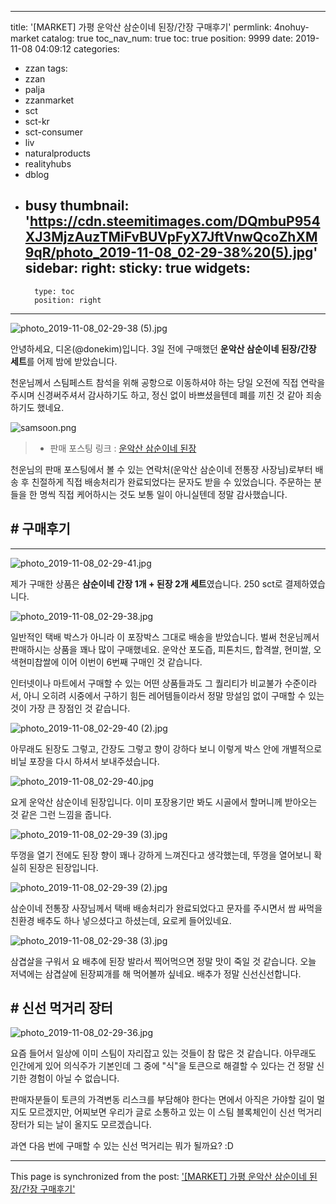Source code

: 
---
title: '[MARKET] 가평 운악산 삼순이네 된장/간장 구매후기'
permlink: 4nohuy-market
catalog: true
toc_nav_num: true
toc: true
position: 9999
date: 2019-11-08 04:09:12
categories:
- zzan
tags:
- zzan
- palja
- zzanmarket
- sct
- sct-kr
- sct-consumer
- liv
- naturalproducts
- realityhubs
- dblog
- busy
thumbnail: 'https://cdn.steemitimages.com/DQmbuP954XJ3MjzAuzTMiFvBUVpFyX7JftVnwQcoZhXM9qR/photo_2019-11-08_02-29-38%20(5).jpg'
sidebar:
    right:
        sticky: true
widgets:
    -
        type: toc
        position: right
---


![photo_2019-11-08_02-29-38 (5).jpg](https://cdn.steemitimages.com/DQmbuP954XJ3MjzAuzTMiFvBUVpFyX7JftVnwQcoZhXM9qR/photo_2019-11-08_02-29-38%20(5).jpg)


안녕하세요, 디온(@donekim)입니다. 3일 전에 구매했던 **운악산 삼순이네 된장/간장 세트**를 어제 밤에 받았습니다. 

천운님께서 스팀페스트 참석을 위해 공항으로 이동하셔야 하는 당일 오전에 직접 연락을 주시며 신경써주셔서 감사하기도 하고, 정신 없이 바쁘셨을텐데 폐를 끼친 것 같아 죄송하기도 했네요. 

![samsoon.png](https://cdn.steemitimages.com/DQmdBFk6kAdq3o8czVp6qURJZz9owa2PuJRVqMFhJhjjmha/samsoon.png)

> - 판매 포스팅 링크 : [운악산 삼순이네 된장](https://www.steemzzang.com/zzan/@palja/5sfjy1)

천운님의 판매 포스팅에서 볼 수 있는 연락처(운악산 삼순이네 전통장 사장님)로부터 배송 후 친절하게 직접 배송처리가 완료되었다는 문자도 받을 수 있었습니다. 주문하는 분들을 한 명씩 직접 케어하시는 것도 보통 일이 아니실텐데 정말 감사했습니다.


## # 구매후기
---

![photo_2019-11-08_02-29-41.jpg](https://cdn.steemitimages.com/DQmYyUB4sd8wBiRm4hCZUtjQPT5LVxfX1juLEPaZnMpjjma/photo_2019-11-08_02-29-41.jpg)

제가 구매한 상품은 **삼순이네 간장 1개 + 된장 2개 세트**였습니다. 250 sct로 결제하였습니다. 


![photo_2019-11-08_02-29-38.jpg](https://cdn.steemitimages.com/DQmQjhA7oFoXxjxVWsv3puWrqCEdeivTJLLmAwRGD3wkKkb/photo_2019-11-08_02-29-38.jpg)

일반적인 택배 박스가 아니라 이 포장박스 그대로 배송을 받았습니다. 벌써 천운님께서 판매하시는 상품을 꽤나 많이 구매했네요. 운악산 포도즙, 피톤치드, 합격쌀, 현미쌀, 오색현미찹쌀에 이어 이번이 6번째 구매인 것 같습니다. 

인터넷이나 마트에서 구매할 수 있는 어떤 상품들과도 그 퀄리티가 비교불가 수준이라서, 아니 오히려 시중에서 구하기 힘든 레어템들이라서 정말 망설임 없이 구매할 수 있는 것이 가장 큰 장점인 것 같습니다.

![photo_2019-11-08_02-29-40 (2).jpg](https://cdn.steemitimages.com/DQmaWD3k2JJ3rkVJKkSsx8JJts9DMQRcT5U3w3GYyP9467H/photo_2019-11-08_02-29-40%20(2).jpg)

아무래도 된장도 그렇고, 간장도 그렇고 향이 강하다 보니 이렇게 박스 안에 개별적으로 비닐 포장을 다시 하셔서 보내주셨습니다.

![photo_2019-11-08_02-29-40.jpg](https://cdn.steemitimages.com/DQmQRDx3ia56tWgZoUYdJ8ztrvhrrtrZ9b9yUi5QTyihQ7R/photo_2019-11-08_02-29-40.jpg)

요게 운악산 삼순이네 된장입니다. 이미 포장용기만 봐도 시골에서 할머니께 받아오는 것 같은 그런 느낌을 줍니다.

![photo_2019-11-08_02-29-39 (3).jpg](https://cdn.steemitimages.com/DQmeSEWi8SB4HbdbqPNXyKw1kXUq2PpbF8Dn77zYaAgzjqz/photo_2019-11-08_02-29-39%20(3).jpg)

뚜껑을 열기 전에도 된장 향이 꽤나 강하게 느껴진다고 생각했는데, 뚜껑을 열어보니 확실히 된장은 된장입니다. 

![photo_2019-11-08_02-29-39 (2).jpg](https://cdn.steemitimages.com/DQmafAT7fGJhFfQ97t1E5ZD6dqDy4FG66FyTPJu7vHLqYSf/photo_2019-11-08_02-29-39%20(2).jpg)

삼순이네 전통장 사장님께서 택배 배송처리가 완료되었다고 문자를 주시면서 쌈 싸먹을 친환경 배추도 하나 넣으셨다고 하셨는데, 요로케 들어있네요.

![photo_2019-11-08_02-29-38 (3).jpg](https://cdn.steemitimages.com/DQmXXfFywpaMNgNYbCcg8CSRs29mg5q5XSzbFqaBjfv6gq4/photo_2019-11-08_02-29-38%20(3).jpg)

삼겹살을 구워서 요 배추에 된장 발라서 찍어먹으면 정말 맛이 죽일 것 같습니다. 오늘 저녁에는 삼겹살에 된장찌개를 해 먹어볼까 싶네요. 배추가 정말 신선신선합니다.

## # 신선 먹거리 장터

![photo_2019-11-08_02-29-36.jpg](https://cdn.steemitimages.com/DQmaVZB3cSHZ1iRP7rgvC9FSp64anP64kRsUYRPfyAb1c8j/photo_2019-11-08_02-29-36.jpg)

요즘 들어서 일상에 이미 스팀이 자리잡고 있는 것들이 참 많은 것 같습니다. 아무래도 인간에게 있어 의식주가 기본인데 그 중에 "식"을 토큰으로 해결할 수 있다는 건 정말 신기한 경험이 아닐 수 없습니다.

판매자분들이 토큰의 가격변동 리스크를 부담해야 한다는 면에서 아직은 가야할 길이 멀지도 모르겠지만, 어찌보면 우리가 글로 소통하고 있는 이 스팀 블록체인이 신선 먹거리 장터가 되는 날이 올지도 모르겠습니다. 

과연 다음 번에 구매할 수 있는 신선 먹거리는 뭐가 될까요? :D

- - -

This page is synchronized from the post: ['[MARKET] 가평 운악산 삼순이네 된장/간장 구매후기'](https://steemit.com/@donekim/4nohuy-market)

[WHAT TO PRODUCE]: Every entry must be written out exactly, with all pictures left out.

[RESULT BELOW]:
Source code

: 
---
title: '[MARKET] 가평 운악산 삼순이네 된장/간장 구매후기'
permlink: 4nohuy-market
catalog: true
toc_nav_num: true
toc: true
position: 9999
date: 2019-11-08 04:09:12
categories:
- zzan
tags:
- zzan
- palja
- zzanmarket
- sct
- sct-kr
- sct-consumer
- liv
- naturalproducts
- realityhubs
- dblog
- busy
thumbnail: 'https://cdn.steemitimages.com/DQmbuP954XJ3MjzAuzTMiFvBUVpFyX7JftVnwQcoZhXM9qR/photo_2019-11-08_02-29-38%20(5).jpg'
sidebar:
    right:
        sticky: true
widgets:
    -
        type: toc
        position: right
---


![photo_2019-11-08_02-29-38 (5).jpg](https://cdn.steemitimages.com/DQmbuP954XJ3MjzAuzTMiFvBUVpFyX7JftVnwQcoZhXM9qR/photo_2019-11-08_02-29-38%20(5).jpg)


안녕하세요, 디온(@donekim)입니다. 3일 전에 구매했던 **운악산 삼순이네 된장/간장 세트**를 어제 밤에 받았습니다. 

천운님께서 스팀페스트 참석을 위해 공항으로 이동하셔야 하는 당일 오전에 직접 연락을 주시며 신경써주셔서 감사하기도 하고, 정신 없이 바쁘셨을텐데 폐를 끼친 것 같아 죄송하기도 했네요. 

![samsoon.png](https://cdn.steemitimages.com/DQmdBFk6kAdq3o8czVp6qURJZz9owa2PuJRVqMFhJhjjmha/samsoon.png)

> - 판매 포스팅 링크 : [운악산 삼순이네 된장](https://www.steemzzang.com/zzan/@palja/5sfjy1)

천운님의 판매 포스팅에서 볼 수 있는 연락처(운악산 삼순이네 전통장 사장님)로부터 배송 후 친절하게 직접 배송처리가 완료되었다는 문자도 받을 수 있었습니다. 주문하는 분들을 한 명씩 직접 케어하시는 것도 보통 일이 아니실텐데 정말 감사했습니다.


## # 구매후기
---

![photo_2019-11-08_02-29-41.jpg](https://cdn.steemitimages.com/DQmYyUB4sd8wBiRm4hCZUtjQPT5LVxfX1juLEPaZnMpjjma/photo_2019-11-08_02-29-41.jpg)

제가 구매한 상품은 **삼순이네 간장 1개 + 된장 2개 세트**였습니다. 250 sct로 결제하였습니다. 


![photo_2019-11-08_02-29-38.jpg](https://cdn.steemitimages.com/DQmQjhA7oFoXxjxVWsv3puWrqCEdeivTJLLmAwRGD3wkKkb/photo_2019-11-08_02-29-38.jpg)

일반적인 택배 박스가 아니라 이 포장박스 그대로 배송을 받았습니다. 벌써 천운님께서 판매하시는 상품을 꽤나 많이 구매했네요. 운악산 포도즙, 피톤치드, 합격쌀, 현미쌀, 오색현미찹쌀에 이어 이번이 6번째 구매인 것 같습니다. 

인터넷이나 마트에서 구매할 수 있는 어떤 상품들과도 그 퀄리티가 비교불가 수준이라서, 아니 오히려 시중에서 구하기 힘든 레어템들이라서 정말 망설임 없이 구매할 수 있는 것이 가장 큰 장점인 것 같습니다.

![photo_2019-11-08_02-29-40 (2).jpg](https://cdn.steemitimages.com/DQmaWD3k2JJ3rkVJKkSsx8JJts9DMQRcT5U3w3GYyP9467H/photo_2019-11-08_02-29-40%20(2).jpg)

아무래도 된장도 그렇고, 간장도 그렇고 향이 강하다 보니 이렇게 박스 안에 개별적으로 비닐 포장을 다시 하셔서 보내주셨습니다.

![photo_2019-11-08_02-29-40.jpg](https://cdn.steemitimages.com/DQmQRDx3ia56tWgZoUYdJ8ztrvhrrtrZ9b9yUi5QTyihQ7R/photo_2019-11-08_02-29-40.jpg)

요게 운악산 삼순이네 된장입니다. 이미 포장용기만 봐도 시골에서 할머니께 받아오는 것 같은 그런 느낌을 줍니다.

![photo_2019-11-08_02-29-39 (3).jpg](https://cdn.steemitimages.com/DQmeSEWi8SB4HbdbqPNXyKw1kXUq2PpbF8Dn77zYaAgzjqz/photo_2019-11-08_02-29-39%20(3).jpg)

뚜껑을 열기 전에도 된장 향이 꽤나 강하게 느껴진다고 생각했는데, 뚜껑을 열어보니 확실히 된장은 된장입니다. 

![photo_2019-11-08_02-29-39 (2).jpg](https://cdn.steemitimages.com/DQmafAT7fGJhFfQ97t1E5ZD6dqDy4FG66FyTPJu7vHLqYSf/photo_2019-11-08_02-29-39%20(2).jpg)

삼순이네 전통장 사장님께서 택배 배송처리가 완료되었다고 문자를 주시면서 쌈 싸먹을 친환경 배추도 하나 넣으셨다고 하셨는데, 요로케 들어있네요.

![photo_2019-11-08_02-29-38 (3).jpg](https://cdn.steemitimages.com/DQmXXfFywpaMNgNYbCcg8CSRs29mg5q5XSzbFqaBjfv6gq4/photo_2019-11-08_02-29-38%20(3).jpg)

삼겹살을 구워서 요 배추에 된장 발라서 찍어먹으면 정말 맛이 죽일 것 같습니다. 오늘 저녁에는 삼겹살에 된장찌개를 해 먹어볼까 싶네요. 배추가 정말 신선신선합니다.

## # 신선 먹거리 장터

![photo_2019-11-08_02-29-36.jpg](https://cdn.steemitimages.com/DQmaVZB3cSHZ1iRP7rgvC9FSp64anP64kRsUYRPfyAb1c8j/photo_2019-11-08_02-29-36.jpg)

요즘 들어서 일상에 이미 스팀이 자리잡고 있는 것들이 참 많은 것 같습니다. 아무래도 인간에게 있어 의식주가 기본인데 그 중에 "식"을 토큰으로 해결할 수 있다는 건 정말 신기한 경험이 아닐 수 없습니다.

판매자분들이 토큰의 가격변동 리스크를 부담해야 한다는 면에서 아직은 가야할 길이 멀지도 모르겠지만, 어찌보면 우리가 글로 소통하고 있는 이 스팀 블록체인이 신선 먹거리 장터가 되는 날이 올지도 모르겠습니다. 

과연 다음 번에 구매할 수 있는 신선 먹거리는 뭐가 될까요? :D

- - -

This page is synchronized from the post: ['[MARKET] 가평 운악산 삼순이네 된장/간장 구매후기'](https://steemit.com/@donekim/4nohuy-market)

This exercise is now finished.